> [Required action]:
The pictures stay out; all of the data is to be printed exactly.

'''

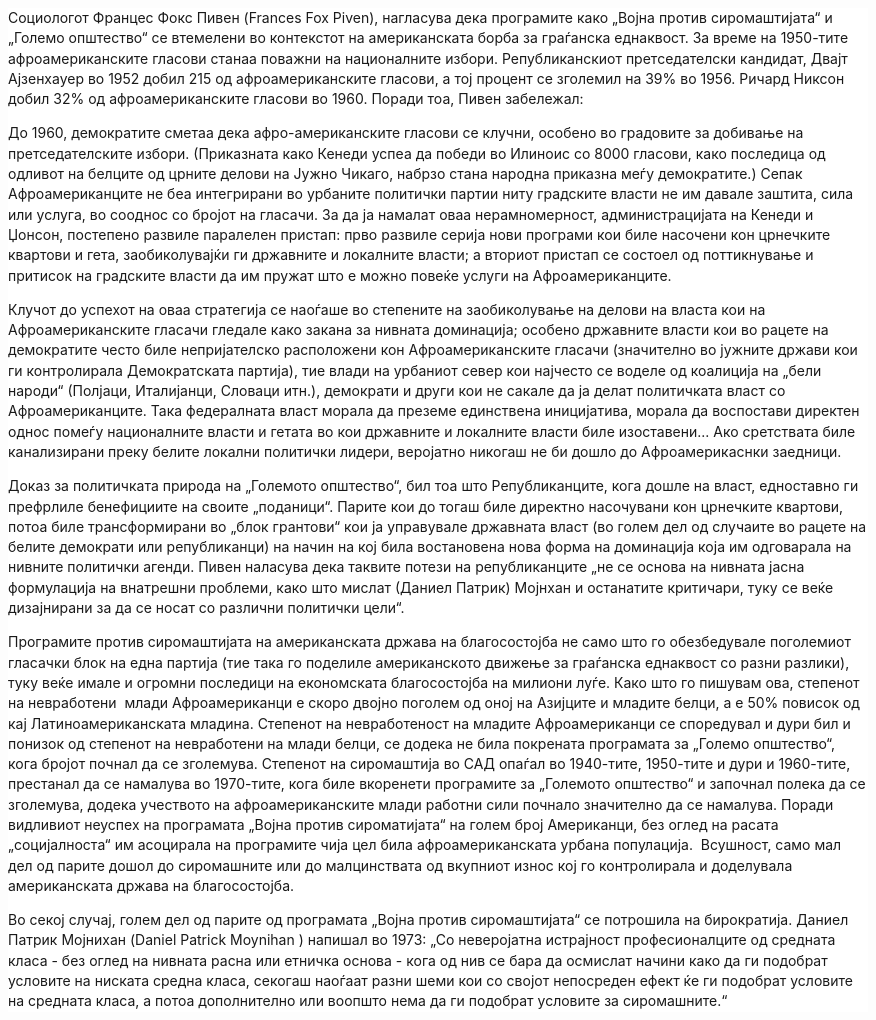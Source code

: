 Социологот Францес Фокс Пивен (Frances Fox Piven), нагласува дека програмите како „Војна против сиромаштијата“ и „Големо општество“ се втемелени во контекстот на американската борба за граѓанска еднаквост. За време на 1950-тите афроамериканските гласови станаа поважни на националните избори. Републиканскиот претседателски кандидат, Двајт Ајзенхауер во 1952 добил 215 од афроамериканските гласови, а тој процент се зголемил на 39% во 1956. Ричард Никсон добил 32% од афроамериканските гласови во 1960. Поради тоа, Пивен забележал:

До 1960, демократите сметаа дека афро-американските гласови се клучни, особено во градовите за добивање на претседателските избори. (Приказната како Кенеди успеа да победи во Илиноис со 8000 гласови, како последица од одливот на белците од црните делови на Јужно Чикаго, набрзо стана народна приказна меѓу демократите.) Сепак Афроамериканците не беа интегрирани во урбаните политички партии ниту градските власти не им давале заштита, сила или услуга, во сооднос со бројот на гласачи. За да ја намалат оваа нерамномерност, администрацијата на Кенеди и Џонсон, постепено развиле паралелен пристап: прво развиле серија нови програми кои биле насочени кон црнечките квартови и гета, заобиколувајќи ги државните и локалните власти; а вториот пристап се состоел од поттикнување и притисок на градските власти да им пружат што е можно повеќе услуги на Афроамериканците.

Клучот до успехот на оваа стратегија се наоѓаше во степените на заобиколување на делови на власта кои на Афроамериканските гласачи гледале како закана за нивната доминација; особено државните власти кои во рацете на демократите често биле непријателско расположени кон Афроамериканските гласачи (значително во јужните држави кои ги контролирала Демократската партија), тие влади на урбаниот север кои најчесто се воделе од коалиција на „бели народи“ (Полјаци, Италијанци, Словаци итн.), демократи и други кои не сакале да ја делат политичката власт со Афроамериканците. Така федералната власт морала да преземе единствена иницијатива, морала да воспостави директен однос помеѓу националните власти и гетата во кои државните и локалните власти биле изоставени... Ако сретствата биле канализирани преку белите локални политички лидери, веројатно никогаш не би дошло до Афроамерикаснки заедници.

Доказ за политичката природа на „Големото општество“, бил тоа што Републиканците, кога дошле на власт, едноставно ги префрлиле бенефициите на своите „поданици“. Парите кои до тогаш биле директно насочувани кон црнечките квартови, потоа биле трансформирани во „блок грантови“ кои ја управувале државната власт (во голем дел од случаите во рацете на белите демократи или републиканци) на начин на кој била востановена нова форма на доминација која им одговарала на нивните политички агенди. Пивен наласува дека таквите потези на републиканците „не се основа на нивната јасна формулација на внатрешни проблеми, како што мислат (Даниел Патрик) Мојнхан и останатите критичари, туку се веќе дизајнирани за да се носат со различни политички цели“. 

Програмите против сиромаштијата на американската држава на благосостојба не само што го обезбедувале поголемиот гласачки блок на една партија (тие така го поделиле американското движење за граѓанска еднаквост со разни разлики), туку веќе имале и огромни последици на економската благосостојба на милиони луѓе. Како што го пишувам ова, степенот на невработени  млади Афроамериканци е скоро двојно поголем од оној на Азијците и младите белци, а е 50% повисок од кај Латиноамериканската младина. Степенот на невработеност на младите Афроамериканци се споредувал и дури бил и понизок од степенот на невработени на млади белци, се додека не била покрената програмата за „Големо општество“, кога бројот почнал да се зголемува. Степенот на сиромаштија во САД опаѓал во 1940-тите, 1950-тите и дури и 1960-тите, престанал да се намалува во 1970-тите, кога биле вкоренети програмите за „Големото општество“ и започнал полека да се зголемува, додека учеството на афроамериканските млади работни сили почнало значително да се намалува. Поради видливиот неуспех на програмата „Војна против сироматијата“ на голем број Американци, без оглед на расата „социјалноста“ им асоцирала на програмите чија цел била афроамериканската урбана популација.  Всушност, само мал дел од парите дошол до сиромашните или до малцинствата од вкупниот износ кој го контролирала и доделувала американската држава на благосостојба.

Во секој случај, голем дел од парите од програмата „Војна против сиромаштијата“ се потрошила на бирократија. Даниел Патрик Мојнихан (Daniel Patrick Moynihan ) напишал во 1973: „Со неверојатна истрајност професионалците од средната класа - без оглед на нивната расна или етничка основа - кога од нив се бара да осмислат начини како да ги подобрат условите на ниската средна класа, секогаш наоѓаат разни шеми кои со својот непосреден ефект ќе ги подобрат условите на средната класа, а потоа дополнително или воопшто нема да ги подобрат условите за сиромашните.“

'''

> [Answer to this task]:
Source code

: Социологот Францес Фокс Пивен (Frances Fox Piven), нагласува дека програмите како „Војна против сиромаштијата“ и „Големо општество“ се втемелени во контекстот на американската борба за граѓанска еднаквост. За време на 1950-тите афроамериканските гласови станаа поважни на националните избори. Републиканскиот претседателски кандидат, Двајт Ајзенхауер во 1952 добил 215 од афроамериканските гласови, а тој процент се зголемил на 39% во 1956. Ричард Никсон добил 32% од афроамериканските гласови во 1960. Поради тоа, Пивен забележал:

До 1960, демократите сметаа дека афро-американските гласови се клучни, особено во градовите за добивање на претседателските избори. (Приказната како Кенеди успеа да победи во Илиноис со 8000 гласови, како последица од одливот на белците од црните делови на Јужно Чикаго, набрзо стана народна приказна меѓу демократите.) Сепак Афроамериканците не беа интегрирани во урбаните политички партии ниту градските власти не им давале заштита, сила или услуга, во сооднос со бројот на гласачи. За да ја намалат оваа нерамномерност, администрацијата на Кенеди и Џонсон, постепено развиле паралелен пристап: прво развиле серија нови програми кои биле насочени кон црнечките квартови и гета, заобиколувајќи ги државните и локалните власти; а вториот пристап се состоел од поттикнување и притисок на градските власти да им пружат што е можно повеќе услуги на Афроамериканците.

Клучот до успехот на оваа стратегија се наоѓаше во степените на заобиколување на делови на власта кои на Афроамериканските гласачи гледале како закана за нивната доминација; особено државните власти кои во рацете на демократите често биле непријателско расположени кон Афроамериканските гласачи (значително во јужните држави кои ги контролирала Демократската партија), тие влади на урбаниот север кои најчесто се воделе од коалиција на „бели народи“ (Полјаци, Италијанци, Словаци итн.), демократи и други кои не сакале да ја делат политичката власт со Афроамериканците. Така федералната власт морала да преземе единствена иницијатива, морала да воспостави директен однос помеѓу националните власти и гетата во кои државните и локалните власти биле изоставени... Ако сретствата биле канализирани преку белите локални политички лидери, веројатно никогаш не би дошло до Афроамерикаснки заедници.

Доказ за политичката природа на „Големото општество“, бил тоа што Републиканците, кога дошле на власт, едноставно ги префрлиле бенефициите на своите „поданици“. Парите кои до тогаш биле директно насочувани кон црнечките квартови, потоа биле трансформирани во „блок грантови“ кои ја управувале државната власт (во голем дел од случаите во рацете на белите демократи или републиканци) на начин на кој била востановена нова форма на доминација која им одговарала на нивните политички агенди. Пивен наласува дека таквите потези на републиканците „не се основа на нивната јасна формулација на внатрешни проблеми, како што мислат (Даниел Патрик) Мојнхан и останатите критичари, туку се веќе дизајнирани за да се носат со различни политички цели“. 

Програмите против сиромаштијата на американската држава на благосостојба не само што го обезбедувале поголемиот гласачки блок на една партија (тие така го поделиле американското движење за граѓанска еднаквост со разни разлики), туку веќе имале и огромни последици на економската благосостојба на милиони луѓе. Како што го пишувам ова, степенот на невработени  млади Афроамериканци е скоро двојно поголем од оној на Азијците и младите белци, а е 50% повисок од кај Латиноамериканската младина. Степенот на невработеност на младите Афроамериканци се споредувал и дури бил и понизок од степенот на невработени на млади белци, се додека не била покрената програмата за „Големо општество“, кога бројот почнал да се зголемува. Степенот на сиромаштија во САД опаѓал во 1940-тите, 1950-тите и дури и 1960-тите, престанал да се намалува во 1970-тите, кога биле вкоренети програмите за „Големото општество“ и започнал полека да се зголемува, додека учеството на афроамериканските млади работни сили почнало значително да се намалува. Поради видливиот неуспех на програмата „Војна против сироматијата“ на голем број Американци, без оглед на расата „социјалноста“ им асоцирала на програмите чија цел била афроамериканската урбана популација.  Всушност, само мал дел од парите дошол до сиромашните или до малцинствата од вкупниот износ кој го контролирала и доделувала американската држава на благосостојба.

Во секој случај, голем дел од парите од програмата „Војна против сиромаштијата“ се потрошила на бирократија. Даниел Патрик Мојнихан (Daniel Patrick Moynihan ) напишал во 1973: „Со неверојатна истрајност професионалците од средната класа - без оглед на нивната расна или етничка основа - кога од нив се бара да осмислат начини како да ги подобрат условите на ниската средна класа, секогаш наоѓаат разни шеми кои со својот непосреден ефект ќе ги подобрат условите на средната класа, а потоа дополнително или воопшто нема да ги подобрат условите за сиромашните.“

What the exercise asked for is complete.